[][src]Crate runtime

Runtime is what we imagine async APIs could look like if they were part of stdlib. We want async Rust to be an experience that mirrors the quality of the standard lib. We believe that in order for Rust to succeed it's not only important to make async Rust possible, it's crucial to make async Rust feel seamless.

And the embodiment of these values is Runtime: a library crafted to empower everyone to build asynchronous software.

  • runtime agnostic: Runtime comes with minimal OS bindings out of the box, but switching to a different runtime is a matter of changing a single line.
  • await anywhere: Runtime allows you to write async main functions, async tests, and async benchmarks. Experience what first-class async support in Rust feels like.
  • built for performance: Runtime is the thinnest layer possible on top of the backing implementations. All of the speed, none of the boilerplate.

Examples

UDP Echo Server

#![feature(async_await)]

use runtime::net::UdpSocket;

#[runtime::main]
async fn main() -> std::io::Result<()> {
    let mut socket = UdpSocket::bind("127.0.0.1:8080")?;
    let mut buf = vec![0u8; 1024];

    println!("Listening on {}", socket.local_addr()?);

    loop {
        let (recv, peer) = socket.recv_from(&mut buf).await?;
        let sent = socket.send_to(&buf[..recv], &peer).await?;
        println!("Sent {} out of {} bytes to {}", sent, recv, peer);
    }
}

To send messages do:

$ nc -u localhost 8080

More Examples

Attributes

Runtime introduces 3 attributes to enable the use of await anywhere, and swap between different runtimes. Each Runtime is bound locally to the initializing thread. This enables the testing of different runtimes during testing or benchmarking.
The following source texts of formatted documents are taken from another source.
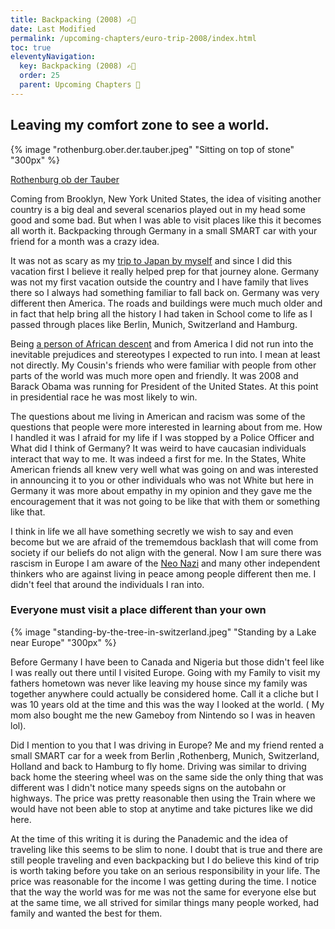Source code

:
 ```yaml
---
title: Backpacking (2008) ✍🏿
date: Last Modified
permalink: /upcoming-chapters/euro-trip-2008/index.html
toc: true
eleventyNavigation:
  key: Backpacking (2008) ✍🏿
  order: 25
  parent: Upcoming Chapters 🔏
---
```


## Leaving my comfort zone to see a world.

{% image "rothenburg.ober.der.tauber.jpeg" "Sitting on top of stone" "300px" %}

[Rothenburg ob der Tauber](https://en.wikipedia.org/wiki/Rothenburg_ob_der_Tauber)

Coming from Brooklyn, New York United States, the idea of visiting another country is a big deal and several scenarios played out in my head some good and some bad. But when I was able to visit places like this it becomes all worth it. Backpacking through Germany in a small SMART car with your friend for a month was a crazy idea.

It was not as scary as my [trip to Japan by myself](/visiting-japan/) and since I did this vacation first I believe it really helped prep for that journey alone. Germany was not my first vacation outside the country and I have family that lives there so I always had something familiar to fall back on. Germany was very different then America. The roads and buildings were much much older and in fact that help bring all the history I had taken in School come to life as I passed through places like Berlin, Munich, Switzerland and Hamburg. 

Being [a person of African descent](https://en.wikipedia.org/wiki/Black_people) and from America I did not run into the inevitable prejudices and stereotypes I expected to run into. I mean at least not directly. My Cousin's friends who were familiar with people from other parts of the world was much more open and friendly. It was 2008 and Barack Obama was running for President of the United States. At this point in presidential race he was most likely to win. 

The questions about me living in American and racism was some of the questions that people were more interested in learning about from me. How I handled it was I afraid for my life if I was stopped by a Police Officer and What did I think of Germany? It was weird to have caucasian individuals interact that way to me. It was indeed a first for me. In the States, White American friends all knew very well what was going on and was interested in announcing it to you or other individuals who was not White but here in Germany it was more about empathy in my opinion and they gave me the encouragement that it was not going to be like that with them or something like that.

I think in life we all have something secretly we wish to say and even become but we are afraid of the trememdous backlash that will come from society if our beliefs do not align with the general. Now I am sure there was rascism in Europe I am aware of the [Neo Nazi](https://en.wikipedia.org/wiki/Neo-Nazism) and many other independent thinkers who are against living in peace among people different then me. I didn't feel that around the individuals I ran into.

### Everyone must visit a place different than your own

{% image "standing-by-the-tree-in-switzerland.jpeg" "Standing by a Lake near Europe" "300px" %}

Before Germany I have been to Canada and Nigeria but those didn't feel like I was really out there until I visited Europe. Going with my Family to visit my fathers hometown was never like leaving my house since my family was together anywhere could actually be considered home. Call it a cliche but I was 10 years old at the time and this was the way I looked at the world. ( My mom also bought me the new Gameboy from Nintendo so I was in heaven lol).

Did I mention to you that I was driving in Europe? Me and my friend rented a small SMART car for a week from Berlin ,Rothenberg, Munich, Switzerland, Holland and back to Hamburg to fly home. Driving was similar to driving back home the steering wheel was on the same side the only thing that was different was I didn't notice many speeds signs on the autobahn or highways. The price was pretty reasonable then using the Train where we would have not been able to stop at anytime and take pictures like we did here.

At the time of this writing it is during the Panademic and the idea of traveling like this seems to be slim to none. I doubt that is true and there are still people traveling and even backpacking but I do believe this kind of trip is worth taking before you take on an serious responsibility in your life. The price was reasonable for the income I was getting during the time. I notice that the way the world was for me was not the same for everyone else but at the same time, we all strived for similar things many people worked, had family and wanted the best for them.
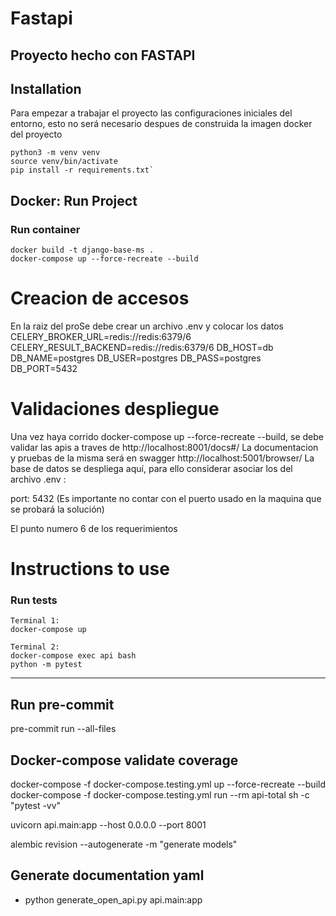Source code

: # Fastapi

## Proyecto hecho con FASTAPI

## Installation

Para empezar a trabajar el proyecto las configuraciones iniciales del entorno, esto no será necesario despues de construida la imagen docker del proyecto

```
python3 -m venv venv
source venv/bin/activate
pip install -r requirements.txt`
```

## Docker: Run Project

### Run container

```
docker build -t django-base-ms .
docker-compose up --force-recreate --build
```

# Creacion de accesos
En la raiz del proSe debe crear un archivo .env y colocar los datos
CELERY_BROKER_URL=redis://redis:6379/6
CELERY_RESULT_BACKEND=redis://redis:6379/6
DB_HOST=db
DB_NAME=postgres
DB_USER=postgres
DB_PASS=postgres
DB_PORT=5432

# Validaciones despliegue

Una vez haya corrido docker-compose up --force-recreate --build, se debe validar las apis a traves de 
http://localhost:8001/docs#/  La documentacion y pruebas de la misma será en swagger
http://localhost:5001/browser/  La base de datos se despliega aquí, para ello considerar asociar los del archivo .env :

port: 5432 (Es importante no contar con el puerto usado en la maquina que se probará la solución)

El punto numero 6 de los requerimientos

# Instructions to use



### Run tests

```
Terminal 1:
docker-compose up

Terminal 2:
docker-compose exec api bash
python -m pytest
```

---


## Run pre-commit

pre-commit run --all-files

## Docker-compose validate coverage

docker-compose -f docker-compose.testing.yml up --force-recreate --build
docker-compose -f docker-compose.testing.yml run --rm api-total sh -c "pytest -vv"


uvicorn api.main:app --host 0.0.0.0 --port 8001

alembic revision --autogenerate -m "generate models"

## Generate documentation yaml
- python generate_open_api.py api.main:app
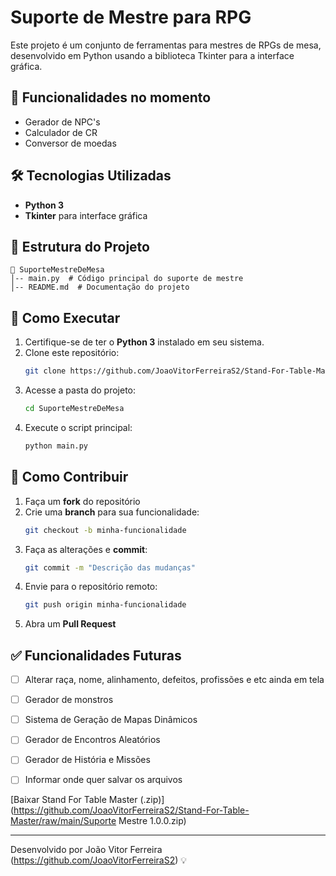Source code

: # Suporte de Mestre para RPG

Este projeto é um conjunto de ferramentas para mestres de RPGs de mesa, desenvolvido em Python usando a biblioteca Tkinter para a interface gráfica.

## 📌 Funcionalidades no momento
- Gerador de NPC's
- Calculador de CR
- Conversor de moedas

## 🛠️ Tecnologias Utilizadas
- **Python 3**
- **Tkinter** para interface gráfica

## 📂 Estrutura do Projeto
```
📁 SuporteMestreDeMesa
│-- main.py  # Código principal do suporte de mestre
│-- README.md  # Documentação do projeto
```

## 🚀 Como Executar
1. Certifique-se de ter o **Python 3** instalado em seu sistema.
2. Clone este repositório:
   ```bash
   git clone https://github.com/JoaoVitorFerreiraS2/Stand-For-Table-Master.git
   ```
3. Acesse a pasta do projeto:
   ```bash
   cd SuporteMestreDeMesa
   ```
4. Execute o script principal:
   ```bash
   python main.py
   ```

## 📝 Como Contribuir
1. Faça um **fork** do repositório
2. Crie uma **branch** para sua funcionalidade:
   ```bash
   git checkout -b minha-funcionalidade
   ```
3. Faça as alterações e **commit**:
   ```bash
   git commit -m "Descrição das mudanças"
   ```
4. Envie para o repositório remoto:
   ```bash
   git push origin minha-funcionalidade
   ```
5. Abra um **Pull Request**

## ✅ Funcionalidades Futuras
- [ ] Alterar raça, nome, alinhamento, defeitos, profissões e etc ainda em tela
- [ ] Gerador de monstros
- [ ] Sistema de Geração de Mapas Dinâmicos
- [ ] Gerador de Encontros Aleatórios
- [ ] Gerador de História e Missões
- [ ] Informar onde quer salvar os arquivos


[Baixar Stand For Table Master (.zip)](https://github.com/JoaoVitorFerreiraS2/Stand-For-Table-Master/raw/main/Suporte Mestre 1.0.0.zip)


---
Desenvolvido por João Vitor Ferreira (https://github.com/JoaoVitorFerreiraS2) 💡

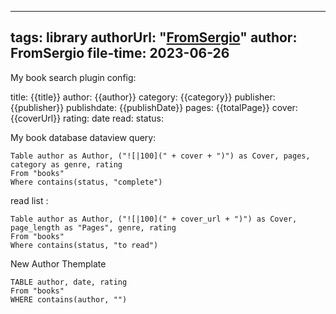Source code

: 
---
tags: library 
authorUrl: "[FromSergio](BEFORE/Person/YouTube/FromSergio.md)"
author: FromSergio
file-time: 2023-06-26
---

My book search plugin config:

title: {{title}}
author: {{author}}
category: {{category}}
publisher: {{publisher}}
publishdate: {{publishDate}}
pages: {{totalPage}}
cover: {{coverUrl}}
rating:
date read:
status:

My book database dataview query: 

```dataview
Table author as Author, ("![|100](" + cover + ")") as Cover, pages, category as genre, rating
From "books"
Where contains(status, "complete")
```

 read list :

```dataview
Table author as Author, ("![|100](" + cover_url + ")") as Cover, page_length as "Pages", genre, rating
From "books"
Where contains(status, "to read")
```

New Author Themplate 

```dataview
TABLE author, date, rating
From "books"
WHERE contains(author, "")
```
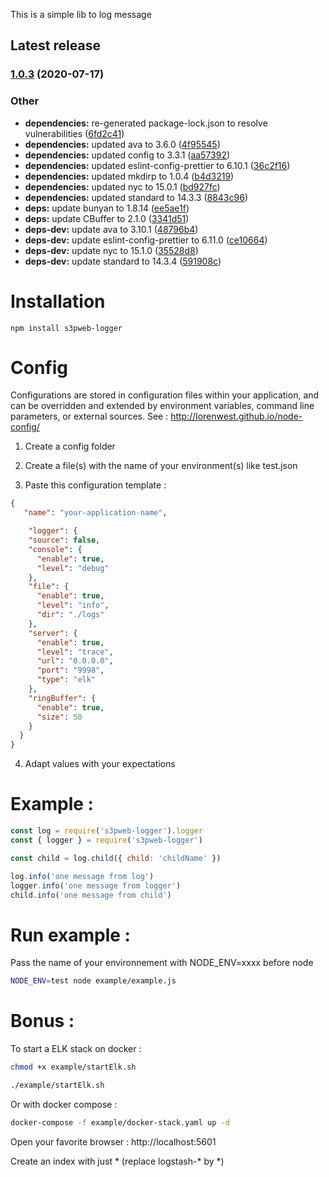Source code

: This is a simple lib to log message

## Latest release

### [1.0.3](https://github.com/s3pweb/s3pweb-logger/compare/v1.0.2...v1.0.3) (2020-07-17)
### Other
* **dependencies:** re-generated package-lock.json to resolve vulnerabilities ([6fd2c41](https://github.com/s3pweb/s3pweb-logger/commit/6fd2c41aea4f0974b5a884ed86b93a5dca002ab0))
* **dependencies:** updated ava to 3.6.0 ([4f95545](https://github.com/s3pweb/s3pweb-logger/commit/4f95545746344e4ac45083342c581e573d4fb872))
* **dependencies:** updated config to 3.3.1 ([aa57392](https://github.com/s3pweb/s3pweb-logger/commit/aa57392302e967a63956088b0b5222db4463f2b0))
* **dependencies:** updated eslint-config-prettier to 6.10.1 ([36c2f16](https://github.com/s3pweb/s3pweb-logger/commit/36c2f1682bc4a9ed53cd384796a5b9929233d694))
* **dependencies:** updated mkdirp to 1.0.4 ([b4d3219](https://github.com/s3pweb/s3pweb-logger/commit/b4d3219583ef6fdbbb4c5ba45a2fffbd5bef8351))
* **dependencies:** updated nyc to 15.0.1 ([bd927fc](https://github.com/s3pweb/s3pweb-logger/commit/bd927fc78d52dcca951276c6887e6bfe48e34788))
* **dependencies:** updated standard to 14.3.3 ([8843c96](https://github.com/s3pweb/s3pweb-logger/commit/8843c962087db16c0c443d931692191a18f8e08d))
* **deps:** update bunyan to 1.8.14 ([ee5ae1f](https://github.com/s3pweb/s3pweb-logger/commit/ee5ae1f61fefa394ef368bdfcea95efbd4f5d9dd))
* **deps:** update CBuffer to 2.1.0 ([3341d51](https://github.com/s3pweb/s3pweb-logger/commit/3341d51de3e8b387e31d0cc14497b8956fe12c25))
* **deps-dev:** update ava to 3.10.1 ([48796b4](https://github.com/s3pweb/s3pweb-logger/commit/48796b4ac28abdfedf4bdc956239b7ebb6c43c9c))
* **deps-dev:** update eslint-config-prettier to 6.11.0 ([ce10664](https://github.com/s3pweb/s3pweb-logger/commit/ce106646186b3e2e169f9c5c3617935f645c93c6))
* **deps-dev:** update nyc to 15.1.0 ([35528d8](https://github.com/s3pweb/s3pweb-logger/commit/35528d89cb00e571aad04e176de0c22ceda0e4be))
* **deps-dev:** update standard to 14.3.4 ([591908c](https://github.com/s3pweb/s3pweb-logger/commit/591908c81dd5acab38e62a2677b3e2b74f8c0155))

# Installation

    npm install s3pweb-logger

# Config

Configurations are stored in configuration files within your application, and can be overridden and extended by environment variables, command line parameters, or external sources. See : http://lorenwest.github.io/node-config/

1. Create a config folder

2. Create a file(s) with the name of your environment(s) like test.json 

3. Paste this configuration template :

```json
{
   "name": "your-application-name",

    "logger": {
    "source": false,
    "console": {
      "enable": true,
      "level": "debug"
    },
    "file": {
      "enable": true,
      "level": "info",
      "dir": "./logs"
    },
    "server": {
      "enable": true,
      "level": "trace",
      "url": "0.0.0.0",
      "port": "9998",
      "type": "elk"
    },
    "ringBuffer": {
      "enable": true,
      "size": 50
    }
  }
}
```

4. Adapt values with your expectations


# Example :

```js
const log = require('s3pweb-logger').logger
const { logger } = require('s3pweb-logger')

const child = log.child({ child: 'childName' })

log.info('one message from log')
logger.info('one message from logger')
child.info('one message from child')
```

# Run example :

Pass the name of your environnement with NODE_ENV=xxxx before node

```bash
NODE_ENV=test node example/example.js
```

# Bonus :

To start a ELK stack on docker :

```bash
chmod +x example/startElk.sh 

./example/startElk.sh
```

Or with docker compose :
```bash
docker-compose -f example/docker-stack.yaml up -d
```

Open your favorite browser : http://localhost:5601

Create an index with just * (replace logstash-* by *)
This example is not tested
#[runtime::main]
async fn main() {}

#[runtime::test]
async fn my_test() {}

#[runtime::bench]
async fn my_bench() {}

Runtimes

Switching runtimes is a one-line change:

This example is not tested
/// Use the default Native Runtime
#[runtime::main]
async fn main() {}

/// Use the Tokio Runtime
#[runtime::main(runtime_tokio::Tokio)]
async fn main() {}

The following backing runtimes are available:

  • Runtime Native (default) provides a thread pool, bindings to the OS, and a concurrent scheduler.
  • Runtime Tokio provides a thread pool, bindings to the OS, and a work-stealing scheduler.

Re-exports

pub use runtime_attributes::bench;
pub use runtime_attributes::test;
pub use runtime_attributes::main;

Modules

net

Networking primitives for asynchronous TCP/UDP communication.

task

Types and Functions for working with asynchronous tasks.

Functions

spawn

Spawn a future on the runtime's thread pool.